WORK ITEM:
Transcribe, word for word and without additions, each line below from the one containing "- Décret n°85-906" through the one containing "- Décret n°96-405", both ends included.

SUPPLIED MATERIAL:

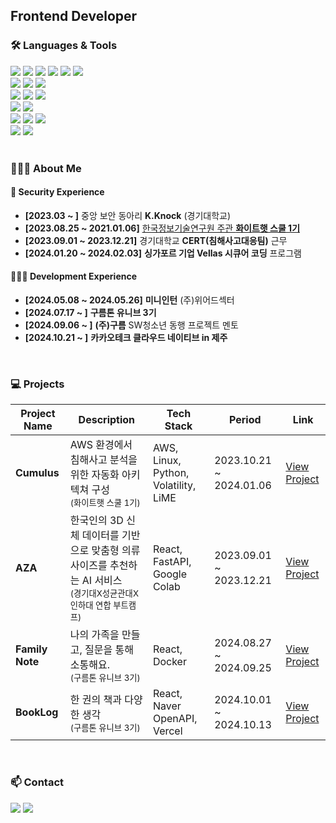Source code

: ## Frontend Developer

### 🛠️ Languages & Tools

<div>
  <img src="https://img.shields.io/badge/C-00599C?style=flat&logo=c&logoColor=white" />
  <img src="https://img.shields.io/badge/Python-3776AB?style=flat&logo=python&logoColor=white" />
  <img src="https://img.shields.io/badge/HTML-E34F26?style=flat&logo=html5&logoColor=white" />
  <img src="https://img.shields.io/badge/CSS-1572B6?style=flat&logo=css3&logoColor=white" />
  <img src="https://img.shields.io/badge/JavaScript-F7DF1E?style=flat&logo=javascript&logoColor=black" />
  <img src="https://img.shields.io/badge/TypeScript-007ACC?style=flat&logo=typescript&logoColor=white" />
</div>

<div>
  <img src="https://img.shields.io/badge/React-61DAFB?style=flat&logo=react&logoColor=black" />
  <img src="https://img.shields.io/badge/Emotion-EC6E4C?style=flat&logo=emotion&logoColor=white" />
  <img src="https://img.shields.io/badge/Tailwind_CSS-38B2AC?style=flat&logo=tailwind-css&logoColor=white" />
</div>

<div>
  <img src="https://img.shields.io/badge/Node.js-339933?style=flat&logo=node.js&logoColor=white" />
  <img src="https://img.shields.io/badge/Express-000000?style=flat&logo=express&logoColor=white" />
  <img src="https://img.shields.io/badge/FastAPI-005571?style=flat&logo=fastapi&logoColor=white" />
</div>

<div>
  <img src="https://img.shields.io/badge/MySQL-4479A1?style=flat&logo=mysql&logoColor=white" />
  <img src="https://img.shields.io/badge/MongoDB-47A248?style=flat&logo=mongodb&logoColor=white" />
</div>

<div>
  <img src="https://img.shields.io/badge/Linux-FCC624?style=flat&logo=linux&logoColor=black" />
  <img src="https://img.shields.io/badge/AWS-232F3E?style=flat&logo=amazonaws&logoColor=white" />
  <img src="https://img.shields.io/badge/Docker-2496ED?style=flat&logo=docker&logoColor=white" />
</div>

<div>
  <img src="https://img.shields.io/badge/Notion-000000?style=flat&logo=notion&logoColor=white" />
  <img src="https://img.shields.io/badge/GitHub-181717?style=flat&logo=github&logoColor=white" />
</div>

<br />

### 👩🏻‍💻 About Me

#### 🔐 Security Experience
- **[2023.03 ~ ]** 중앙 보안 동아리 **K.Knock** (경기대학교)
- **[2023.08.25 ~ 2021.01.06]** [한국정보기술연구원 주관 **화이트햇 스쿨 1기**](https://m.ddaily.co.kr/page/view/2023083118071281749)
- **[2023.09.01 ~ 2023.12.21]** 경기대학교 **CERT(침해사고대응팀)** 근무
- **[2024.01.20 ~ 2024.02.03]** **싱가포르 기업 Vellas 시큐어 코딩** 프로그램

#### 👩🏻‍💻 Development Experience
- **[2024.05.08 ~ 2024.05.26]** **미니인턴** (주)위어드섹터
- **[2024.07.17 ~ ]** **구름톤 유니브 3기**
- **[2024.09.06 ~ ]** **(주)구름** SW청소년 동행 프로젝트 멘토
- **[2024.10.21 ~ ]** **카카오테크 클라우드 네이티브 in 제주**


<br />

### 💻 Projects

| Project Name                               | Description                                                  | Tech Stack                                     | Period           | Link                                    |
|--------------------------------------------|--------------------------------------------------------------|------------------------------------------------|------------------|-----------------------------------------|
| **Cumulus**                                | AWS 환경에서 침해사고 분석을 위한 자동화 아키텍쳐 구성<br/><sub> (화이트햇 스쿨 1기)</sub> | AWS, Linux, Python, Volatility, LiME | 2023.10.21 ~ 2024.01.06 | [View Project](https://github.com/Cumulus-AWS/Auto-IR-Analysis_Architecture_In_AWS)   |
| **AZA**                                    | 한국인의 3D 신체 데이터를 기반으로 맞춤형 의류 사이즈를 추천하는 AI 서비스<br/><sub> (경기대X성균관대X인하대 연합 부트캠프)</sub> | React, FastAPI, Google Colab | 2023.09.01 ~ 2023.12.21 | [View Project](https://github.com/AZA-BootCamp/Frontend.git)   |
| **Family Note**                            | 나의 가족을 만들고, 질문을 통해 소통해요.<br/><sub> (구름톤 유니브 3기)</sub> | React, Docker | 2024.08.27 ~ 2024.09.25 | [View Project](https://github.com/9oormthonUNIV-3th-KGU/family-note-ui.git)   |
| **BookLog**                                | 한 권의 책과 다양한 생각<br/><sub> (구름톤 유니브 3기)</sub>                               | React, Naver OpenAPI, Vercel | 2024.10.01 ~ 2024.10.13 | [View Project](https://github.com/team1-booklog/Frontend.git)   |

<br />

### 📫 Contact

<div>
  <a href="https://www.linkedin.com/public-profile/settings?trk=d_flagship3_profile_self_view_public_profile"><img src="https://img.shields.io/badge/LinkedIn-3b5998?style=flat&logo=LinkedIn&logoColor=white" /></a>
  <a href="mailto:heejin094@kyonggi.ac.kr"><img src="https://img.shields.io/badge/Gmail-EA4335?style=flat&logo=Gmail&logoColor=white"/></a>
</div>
==
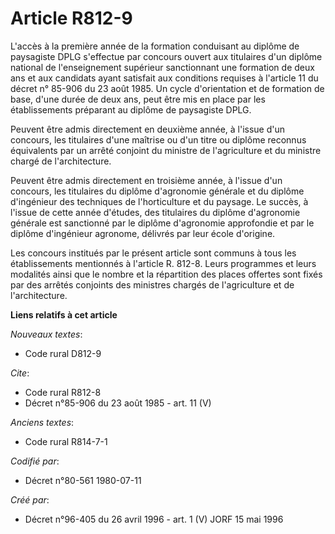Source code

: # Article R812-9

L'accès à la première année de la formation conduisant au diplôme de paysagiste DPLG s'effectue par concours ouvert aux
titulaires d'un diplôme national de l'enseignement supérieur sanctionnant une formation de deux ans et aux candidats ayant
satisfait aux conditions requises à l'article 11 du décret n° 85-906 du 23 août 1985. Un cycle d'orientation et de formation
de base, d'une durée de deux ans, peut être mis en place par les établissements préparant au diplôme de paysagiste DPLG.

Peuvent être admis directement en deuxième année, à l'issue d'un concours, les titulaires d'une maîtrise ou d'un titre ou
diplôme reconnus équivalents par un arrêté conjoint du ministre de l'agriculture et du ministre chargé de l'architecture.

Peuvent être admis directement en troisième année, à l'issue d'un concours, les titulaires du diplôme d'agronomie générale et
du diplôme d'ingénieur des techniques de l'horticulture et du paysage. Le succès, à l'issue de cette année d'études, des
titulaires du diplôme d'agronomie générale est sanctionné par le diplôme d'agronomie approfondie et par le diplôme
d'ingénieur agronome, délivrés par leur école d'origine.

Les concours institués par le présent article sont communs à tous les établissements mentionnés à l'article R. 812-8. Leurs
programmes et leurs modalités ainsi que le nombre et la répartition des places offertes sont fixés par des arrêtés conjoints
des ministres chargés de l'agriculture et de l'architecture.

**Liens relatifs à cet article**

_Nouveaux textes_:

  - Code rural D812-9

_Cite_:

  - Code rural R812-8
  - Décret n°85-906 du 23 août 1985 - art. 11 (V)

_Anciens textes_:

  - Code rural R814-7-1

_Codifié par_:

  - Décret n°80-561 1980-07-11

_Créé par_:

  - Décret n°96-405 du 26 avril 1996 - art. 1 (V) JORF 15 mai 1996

THE ANSWER:
  - Décret n°85-906 du 23 août 1985 - art. 11 (V)

_Anciens textes_:

  - Code rural R814-7-1

_Codifié par_:

  - Décret n°80-561 1980-07-11

_Créé par_:

  - Décret n°96-405 du 26 avril 1996 - art. 1 (V) JORF 15 mai 1996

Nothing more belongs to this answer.